Carol Lynch, Partner in BDO’s Customs & Internatioanl Trade Services department, says to address this the first thing companies need to do is map out their supply chain.
She says some of the main questions that need to be asked are:
"Whom do I purchase from? Whom do I sell to? How do my goods arrive in the county? How do they leave the country? What borders do they cross through? Do they come through the ports? Do they come through the Northern Ireland land border?"
Ms Lynch gives the example of a company operating in Ireland that’s importing sugar from a supplier in the UK and maybe plastic packages for producing your goods.
"You first of all want know where that sugar is coming from, whom am I buying it from? Are they a manufacturer in the UK? Are they distributing but actually importing from outside the EU? When I import that into Ireland is there a potential risk of a duty cost if the free trade agreement does not go ahead or if those goods don’t qualify as originating?"

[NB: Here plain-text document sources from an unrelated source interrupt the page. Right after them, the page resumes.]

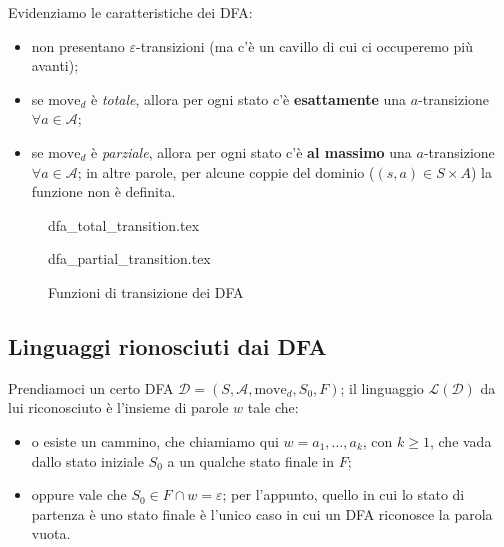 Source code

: \documentclass[class=book, crop=false, oneside, 12pt]{standalone}
\begin{document}
Evidenziamo le caratteristiche dei DFA:

\begin{itemize}
    \item non presentano \(\varepsilon\)-transizioni (ma c'è un cavillo di cui ci occuperemo più avanti);
    \item se \(\textrm{move}_d\) è \emph{totale}, allora per ogni stato c'è \textbf{esattamente} una \(a\)-transizione \(\forall a \in \mathcal{A}\);
    \item se \(\textrm{move}_d\) è \emph{parziale}, allora per ogni stato c'è \textbf{al massimo} una \(a\)-transizione \(\forall a \in \mathcal{A}\); in altre parole, per alcune coppie del dominio (\((s,a) \in S \times A\)) la funzione non è definita.
\end{itemize}

\begin{figure}[H]
    \begin{minipage}[b]{0.4\textwidth}
        \centering
        {dfa_total_transition.tex}
    \end{minipage}
    \hfill
    \begin{minipage}[b]{0.4\textwidth}
        \centering
        {dfa_partial_transition.tex}
    \end{minipage}
    \caption{Funzioni di transizione dei DFA}
\end{figure}

\subsection{Linguaggi rionosciuti dai DFA}
Prendiamoci un certo DFA \(\mathcal{D} = (S, \mathcal{A}, \textrm{move}_d, S_0, F)\); il linguaggio \(\mathcal{L(D)}\) da lui riconosciuto è l'insieme di parole \(w\) tale che:

\begin{itemize}
    \item o esiste un cammino, che chiamiamo qui \(w = a_1, \ldots, a_k\), con \(k \ge 1\), che vada dallo stato iniziale \(S_0\) a un qualche stato finale in \(F\);
    \item oppure vale che \(S_0 \in F \cap w = \varepsilon\); per l'appunto, quello in cui lo stato di partenza è uno stato finale è l'unico caso in cui un DFA riconosce la parola vuota.
\end{itemize}
\end{document}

She also says companies need to look at whom they are selling to, e.g., in Northern Ireland and how Brexit might impact this with regard to delays and logistics.
Ms Lynch says any companies that find weaknesses in their supply chains in this regard should consider changing to EU suppliers, but "most contracts are agreed a year in advance so that’s not something you’re simply going to do overnight.
"You’re going to have to look at their quality controls, set them up as an approved vendor, organise a change of the contract, organise new contract terms."
She said there is a lot of time that goes into preparing for such changes and timing is a critical issue for firms with less than a year to Brexit.
On business uncertainty around Brexit, Ms Lynch said the UK leaving the EU will "trigger a domino effect" and firms need to get Brexit ready ahead of this.